Segment Start: Information provided

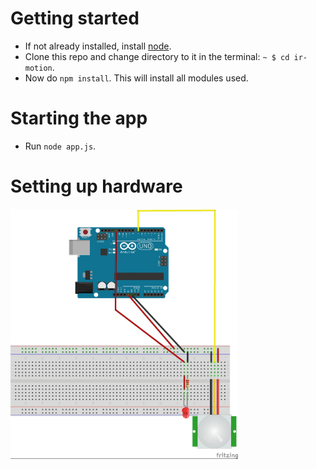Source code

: # Getting started
* If not already installed, install [node](https://www.digitalocean.com/community/tutorials/how-to-install-node-js-on-ubuntu-16-04).
* Clone this repo and change directory to it in the terminal: `~ $ cd ir-motion`.
* Now do `npm install`. This will install all modules used.

# Starting the app
* Run `node app.js`.

# Setting up hardware
 <img src="./ir_motion.jpg" height="400px">

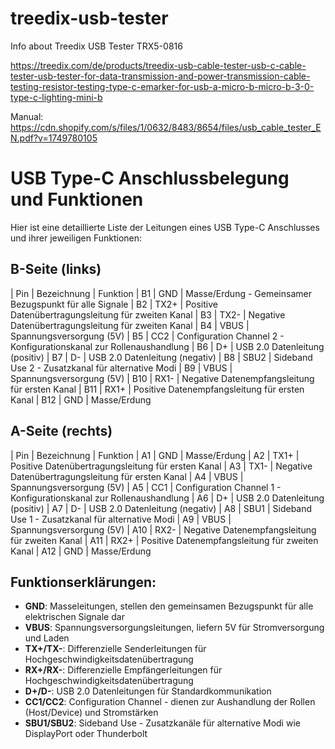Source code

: # treedix-usb-tester
Info about Treedix USB Tester TRX5-0816

https://treedix.com/de/products/treedix-usb-cable-tester-usb-c-cable-tester-usb-tester-for-data-transmission-and-power-transmission-cable-testing-resistor-testing-type-c-emarker-for-usb-a-micro-b-micro-b-3-0-type-c-lighting-mini-b

Manual: https://cdn.shopify.com/s/files/1/0632/8483/8654/files/usb_cable_tester_EN.pdf?v=1749780105

# USB Type-C Anschlussbelegung und Funktionen
Hier ist eine detaillierte Liste der Leitungen eines USB Type-C Anschlusses und ihrer jeweiligen Funktionen:

## B-Seite (links)
| Pin | Bezeichnung | Funktion 
| B1  | GND         | Masse/Erdung - Gemeinsamer Bezugspunkt für alle Signale
| B2  | TX2+        | Positive Datenübertragungsleitung für zweiten Kanal 
| B3  | TX2-        | Negative Datenübertragungsleitung für zweiten Kanal 
| B4  | VBUS        | Spannungsversorgung (5V) 
| B5  | CC2         | Configuration Channel 2 - Konfigurationskanal zur Rollenaushandlung 
| B6  | D+          | USB 2.0 Datenleitung (positiv) 
| B7  | D-          | USB 2.0 Datenleitung (negativ) 
| B8  | SBU2        | Sideband Use 2 - Zusatzkanal für alternative Modi 
| B9  | VBUS        | Spannungsversorgung (5V) 
| B10 | RX1-        | Negative Datenempfangsleitung für ersten Kanal 
| B11 | RX1+        | Positive Datenempfangsleitung für ersten Kanal 
| B12 | GND         | Masse/Erdung 

## A-Seite (rechts)
| Pin | Bezeichnung | Funktion 
| A1  | GND         | Masse/Erdung 
| A2  | TX1+        | Positive Datenübertragungsleitung für ersten Kanal 
| A3  | TX1-        | Negative Datenübertragungsleitung für ersten Kanal 
| A4  | VBUS        | Spannungsversorgung (5V) 
| A5  | CC1         | Configuration Channel 1 - Konfigurationskanal zur Rollenaushandlung 
| A6  | D+          | USB 2.0 Datenleitung (positiv) 
| A7  | D-          | USB 2.0 Datenleitung (negativ) 
| A8  | SBU1        | Sideband Use 1 - Zusatzkanal für alternative Modi 
| A9  | VBUS        | Spannungsversorgung (5V) 
| A10 | RX2-        | Negative Datenempfangsleitung für zweiten Kanal 
| A11 | RX2+        | Positive Datenempfangsleitung für zweiten Kanal 
| A12 | GND         | Masse/Erdung 

## Funktionserklärungen:
- **GND**:       Masseleitungen, stellen den gemeinsamen Bezugspunkt für alle elektrischen Signale dar
- **VBUS**:      Spannungsversorgungsleitungen, liefern 5V für Stromversorgung und Laden
- **TX+/TX-**:   Differenzielle Senderleitungen für Hochgeschwindigkeitsdatenübertragung
- **RX+/RX-**:   Differenzielle Empfängerleitungen für Hochgeschwindigkeitsdatenübertragung
- **D+/D-**:     USB 2.0 Datenleitungen für Standardkommunikation
- **CC1/CC2**:   Configuration Channel - dienen zur Aushandlung der Rollen (Host/Device) und Stromstärken
- **SBU1/SBU2**: Sideband Use - Zusatzkanäle für alternative Modi wie DisplayPort oder Thunderbolt

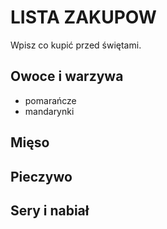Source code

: # LISTA ZAKUPOW

Wpisz co kupić przed świętami.

## Owoce i warzywa
- pomarańcze 
- mandarynki

## Mięso



## Pieczywo



## Sery i nabiał 



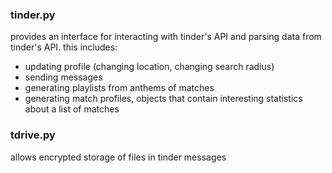 ### tinder.py
provides an interface for interacting with tinder's API and parsing data from tinder's API. this includes:
  * updating profile (changing location, changing search radius)
  * sending messages
  * generating playlists from anthems of matches
  * generating match profiles, objects that contain interesting statistics about a list of matches
  
### tdrive.py
allows encrypted storage of files in tinder messages
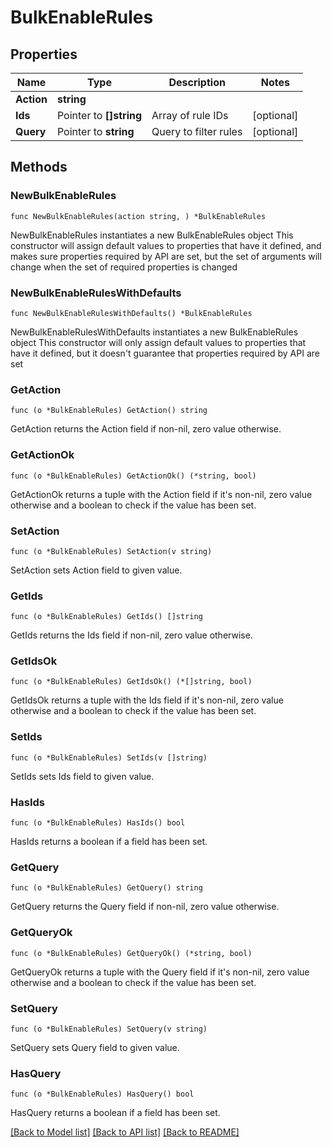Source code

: # BulkEnableRules

## Properties

Name | Type | Description | Notes
------------ | ------------- | ------------- | -------------
**Action** | **string** |  | 
**Ids** | Pointer to **[]string** | Array of rule IDs | [optional] 
**Query** | Pointer to **string** | Query to filter rules | [optional] 

## Methods

### NewBulkEnableRules

`func NewBulkEnableRules(action string, ) *BulkEnableRules`

NewBulkEnableRules instantiates a new BulkEnableRules object
This constructor will assign default values to properties that have it defined,
and makes sure properties required by API are set, but the set of arguments
will change when the set of required properties is changed

### NewBulkEnableRulesWithDefaults

`func NewBulkEnableRulesWithDefaults() *BulkEnableRules`

NewBulkEnableRulesWithDefaults instantiates a new BulkEnableRules object
This constructor will only assign default values to properties that have it defined,
but it doesn't guarantee that properties required by API are set

### GetAction

`func (o *BulkEnableRules) GetAction() string`

GetAction returns the Action field if non-nil, zero value otherwise.

### GetActionOk

`func (o *BulkEnableRules) GetActionOk() (*string, bool)`

GetActionOk returns a tuple with the Action field if it's non-nil, zero value otherwise
and a boolean to check if the value has been set.

### SetAction

`func (o *BulkEnableRules) SetAction(v string)`

SetAction sets Action field to given value.


### GetIds

`func (o *BulkEnableRules) GetIds() []string`

GetIds returns the Ids field if non-nil, zero value otherwise.

### GetIdsOk

`func (o *BulkEnableRules) GetIdsOk() (*[]string, bool)`

GetIdsOk returns a tuple with the Ids field if it's non-nil, zero value otherwise
and a boolean to check if the value has been set.

### SetIds

`func (o *BulkEnableRules) SetIds(v []string)`

SetIds sets Ids field to given value.

### HasIds

`func (o *BulkEnableRules) HasIds() bool`

HasIds returns a boolean if a field has been set.

### GetQuery

`func (o *BulkEnableRules) GetQuery() string`

GetQuery returns the Query field if non-nil, zero value otherwise.

### GetQueryOk

`func (o *BulkEnableRules) GetQueryOk() (*string, bool)`

GetQueryOk returns a tuple with the Query field if it's non-nil, zero value otherwise
and a boolean to check if the value has been set.

### SetQuery

`func (o *BulkEnableRules) SetQuery(v string)`

SetQuery sets Query field to given value.

### HasQuery

`func (o *BulkEnableRules) HasQuery() bool`

HasQuery returns a boolean if a field has been set.


[[Back to Model list]](../README.md#documentation-for-models) [[Back to API list]](../README.md#documentation-for-api-endpoints) [[Back to README]](../README.md)


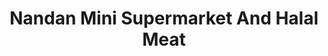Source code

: ---
title: "Nandan Mini Supermarket And Halal Meat"
url: /jamaica/nandan-mini-supermarket-and-halal-meat/
shop: Supermarkt
---
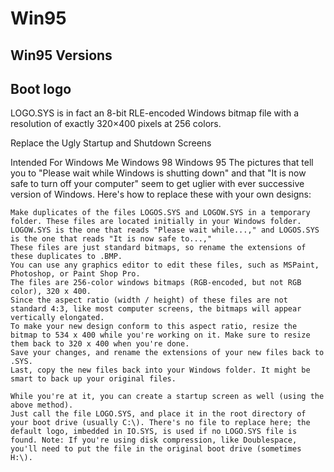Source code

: # Win95 

## Win95 Versions

## Boot logo

LOGO.SYS is in fact an 8-bit RLE-encoded Windows bitmap file with a resolution of exactly 320×400 pixels at 256 colors. 


Replace the Ugly Startup and Shutdown Screens

Intended For
Windows Me
Windows 98
Windows 95
The pictures that tell you to "Please wait while Windows is shutting down" and that "It is now safe to turn off your computer" seem to get uglier with ever successive version of Windows. Here's how to replace these with your own designs:

    Make duplicates of the files LOGOS.SYS and LOGOW.SYS in a temporary folder. These files are located initially in your Windows folder. LOGOW.SYS is the one that reads "Please wait while...," and LOGOS.SYS is the one that reads "It is now safe to...,"
    These files are just standard bitmaps, so rename the extensions of these duplicates to .BMP.
    You can use any graphics editor to edit these files, such as MSPaint, Photoshop, or Paint Shop Pro.
    The files are 256-color windows bitmaps (RGB-encoded, but not RGB color), 320 x 400.
    Since the aspect ratio (width / height) of these files are not standard 4:3, like most computer screens, the bitmaps will appear vertically elongated.
    To make your new design conform to this aspect ratio, resize the bitmap to 534 x 400 while you're working on it. Make sure to resize them back to 320 x 400 when you're done.
    Save your changes, and rename the extensions of your new files back to .SYS.
    Last, copy the new files back into your Windows folder. It might be smart to back up your original files.

    While you're at it, you can create a startup screen as well (using the above method).
    Just call the file LOGO.SYS, and place it in the root directory of your boot drive (usually C:\). There's no file to replace here; the default logo, imbedded in IO.SYS, is used if no LOGO.SYS file is found. Note: If you're using disk compression, like Doublespace, you'll need to put the file in the original boot drive (sometimes H:\).
    
    
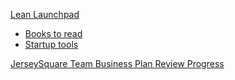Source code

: [Lean Launchpad](http://steveblank.com/slides/)
  - [Books to read](http://steveblank.com/books-for-startups/)
  - [Startup tools](http://steveblank.com/tools-and-blogs-for-entrepreneurs/#startup-tools)


[JerseySquare Team Business Plan Review Progress](https://www.udacity.com/course/viewer#!/c-ep245/l-48727672/m-48713719)
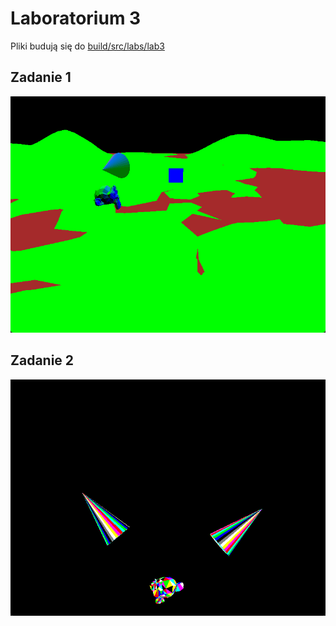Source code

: # Laboratorium 3
Pliki budują się do [build/src/labs/lab3](./../../../build/src/labs/lab3/)

## Zadanie 1
![Zadanie 1](./images/zad1.gif)

## Zadanie 2
![Zadanie 2](./images/zad2.gif)
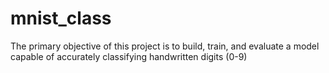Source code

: # mnist_class
The primary objective of this project is to build, train, and evaluate a model capable of accurately classifying handwritten digits (0-9)
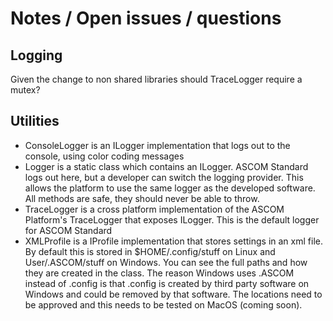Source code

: # Notes / Open issues / questions

## Logging
Given the change to non shared libraries should TraceLogger require a mutex?

## Utilities
* ConsoleLogger is an ILogger implementation that logs out to the console, using color coding messages
* Logger is a static class which contains an ILogger. ASCOM Standard logs out here, but a developer can switch the logging provider. This allows the platform to use the same logger as the developed software. All methods are safe, they should never be able to throw.
* TraceLogger is a cross platform implementation of the ASCOM Platform's TraceLogger that exposes ILogger. This is the default logger for ASCOM Standard
* XMLProfile is a IProfile implementation that stores settings in an xml file. By default this is stored in $HOME/.config/stuff on Linux and User/.ASCOM/stuff on Windows. You can see the full paths and how they are created in the class. The reason Windows uses .ASCOM instead of .config is that .config is created by third party software on Windows and could be removed by that software. The locations need to be approved and this needs to be tested on MacOS (coming soon).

Segment End: Information provided

● **Problem description**:
Extract from the material above the stretch running from the line containing "# Starting the app" through the line containing "Info about Treedix USB Tester TRX5-0816". Keep the text exact and the pictures out.

● **Written solution**:
# Starting the app
* Run `node app.js`.

# Setting up hardware
 <img src="./ir_motion.jpg" height="400px">

Source code

: # treedix-usb-tester
Info about Treedix USB Tester TRX5-0816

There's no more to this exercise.